O presidente da companhia atribui grande parte do desempenho ao plano do governo federal de melhorar a infra-estrutura e melhorar a competitividade dos terminais portuários do estado do Rio de Janeiro. "O governo do presidente Lula resolveu encarar a questão da deficiência de infra-estrutura dos nossos portos", disse Soares. A Docas é uma empresa ligada ao governo federal encarregada de administrar portos do Rio.
De acordo com o executivo, desde 2002 até o final deste ano os portos fluminenses terão recebido investimentos de R$ 130 milhões. A maior parte, porém, R$ 116 milhões, tinham previsão de aplicação entre setembro do ano passado e o final deste ano. Segundo Soares, do total, R$ 59 milhões serão investidos em serviços de dragagem nos portos do Rio, Niterói e Sepetiba. O restante será usado para melhorar a segurança operacional dos terminais, a automação e a pavimentação de vias internas.
Já como resultado das operações de melhoria, o Porto do Rio de Janeiro, que integra o complexo de portos da Docas, fez ontem o seu primeiro embarque de carros da General Motors e da Volkswagen para os Estados Unidos e a Europa. É a primeira vez que o terminal serve de via de exportação para carros destas montadoras para estes destinos.
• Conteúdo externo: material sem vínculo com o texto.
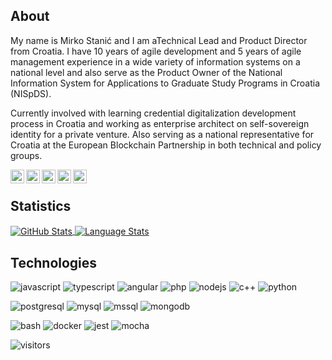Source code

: ## **About**

My name is Mirko Stanić and I am aTechnical Lead and Product Director from Croatia. I have 10 years of agile development and 5 years of agile management experience in a wide variety of information systems on a national level and also serve as the Product Owner of the National Information System for Applications to Graduate Study Programs in Croatia (NISpDS).

Currently involved with learning credential digitalization development process in Croatia and working as enterprise architect on self-sovereign identity for a private venture. Also serving as a national representative for Croatia at the European Blockchain Partnership in both technical and policy groups.

<p>
<a href="https://mirko.stanic.one"> 
    <img align="left" alt="Web" width="22px" src="https://cdn.jsdelivr.net/npm/simple-icons@v3/icons/firefoxbrowser.svg" />
</a>
<a href="https://www.linkedin.com/in/mirko.stanic/">
    <img align="left" alt="LinkdeIn" width="22px" src="https://cdn.jsdelivr.net/npm/simple-icons@v3/icons/linkedin.svg" />
</a>
<a href="https://twitter.com/StanicMirko"> 
    <img align="left" alt="Twitter" width="22px" src="https://cdn.jsdelivr.net/npm/simple-icons@v3/icons/twitter.svg" />
</a>
<a href="https://www.medium.com/@mirko.stanic/">
    <img align="left" alt="Medium" width="22px" src="https://cdn.jsdelivr.net/npm/simple-icons@v3/icons/medium.svg" />
</a>
<a href="https://www.instagram.com/_mirko.stanic_/">
    <img align="left" alt="Instagram" width="22px" src="https://cdn.jsdelivr.net/npm/simple-icons@v3/icons/instagram.svg" />
</a>
</p>
<br>

## **Statistics**

<a href="https://github.com/mirkostanic/mirkostanic">
  <img align="center" src="https://github-readme-stats.vercel.app/api?username=mirkostanic&theme=graywhite&show_icons=true&show_icons=true&hide=contribs&line_height=30&hide_title=true&disable_animations=true&hide_border=true&count_private=true&include_all_commits=true&show_icons=true" alt="GitHub Stats" />
</a>
<a href="https://github.com/mirkostanic/mirkostanic">
  <img align="center" src="https://github-readme-stats.vercel.app/api/top-langs/?username=mirkostanic&theme=graywhite&show_icons=true&count_private=true&langs_count=10&layout=compact&hide_border=true" alt="Language Stats" />
</a>

## **Technologies**

![javascript](https://img.shields.io/badge/Lang-JavaScript-informational?style=flat&logo=javascript&logoColor=white&color=blue) ![typescript](https://img.shields.io/badge/Lang-TypeScript-informational?style=flat&logo=typescript&logoColor=white&color=blue) ![angular](https://img.shields.io/badge/Lang-Angular-informational?style=flat&logo=angular&logoColor=white&color=blue) ![php](https://img.shields.io/badge/Lang-PHP-informational?style=flat&logo=php&logoColor=white&color=blue) ![nodejs](https://img.shields.io/badge/Lang-NodeJS-informational?style=flat&logo=node-js&logoColor=white&color=blue) ![c++](https://img.shields.io/badge/Lang-C++-informational?style=flat&logo=c&logoColor=white&color=blue) ![python](https://img.shields.io/badge/Lang-Python-informational?style=flat&logo=python&logoColor=white&color=blue)

![postgresql](https://img.shields.io/badge/Database-PostgreSQL-informational?style=flat&logo=postgresql&logoColor=white&color=dark-green) ![mysql](https://img.shields.io/badge/Database-MySQL-informational?style=flat&logo=mysql&logoColor=white&color=dark-green) ![mssql](https://img.shields.io/badge/Database-MSSQL-informational?style=flat&logo=windows&logoColor=white&color=dark-green) ![mongodb](https://img.shields.io/badge/Database-MongoDB-informational?style=flat&logo=mongodb&logoColor=white&color=dark-green)

![bash](https://img.shields.io/badge/Tools-Bash-informational?style=flat&logo=gnu-bash&logoColor=white&color=red) ![docker](https://img.shields.io/badge/Tools-Docker-informational?style=flat&logo=docker&logoColor=white&color=red) ![jest](https://img.shields.io/badge/Tools-JEST-informational?style=flat&logo=bandlab&logoColor=white&color=red) ![mocha](https://img.shields.io/badge/Tools-Mocha-informational?style=flat&logo=bandlab&logoColor=white&color=red)

![visitors](https://visitor-badge.glitch.me/badge?page_id=mirkostanic.37a0aad42a91e1846dc827981fab62fd)
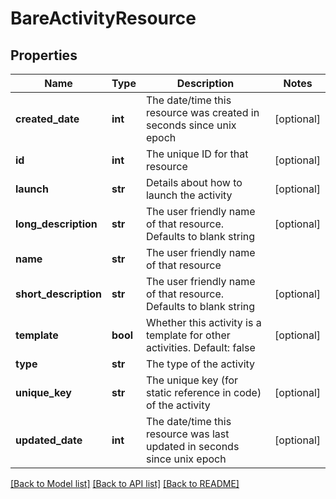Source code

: # BareActivityResource

## Properties
Name | Type | Description | Notes
------------ | ------------- | ------------- | -------------
**created_date** | **int** | The date/time this resource was created in seconds since unix epoch | [optional] 
**id** | **int** | The unique ID for that resource | [optional] 
**launch** | **str** | Details about how to launch the activity | [optional] 
**long_description** | **str** | The user friendly name of that resource. Defaults to blank string | [optional] 
**name** | **str** | The user friendly name of that resource | 
**short_description** | **str** | The user friendly name of that resource. Defaults to blank string | [optional] 
**template** | **bool** | Whether this activity is a template for other activities. Default: false | [optional] 
**type** | **str** | The type of the activity | 
**unique_key** | **str** | The unique key (for static reference in code) of the activity | [optional] 
**updated_date** | **int** | The date/time this resource was last updated in seconds since unix epoch | [optional] 

[[Back to Model list]](../README.md#documentation-for-models) [[Back to API list]](../README.md#documentation-for-api-endpoints) [[Back to README]](../README.md)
Os embarques de automóveis devem ajudar o porto a aumentar suas exportações em 2005. Já no ano passado, a exportação de veículos pelo terminal cresceu 86% em relação ao ano anterior. Foram embarcados 82 mil carros. Para este ano, a projeção de Soares indica exportações de 150 mil veículos, quase o dobro. "Este crescimento é uma clara demonstração da competitividade do Porto do Rio e também de que o automóvel brasileiro é competitivo a nível internacional", afirmou.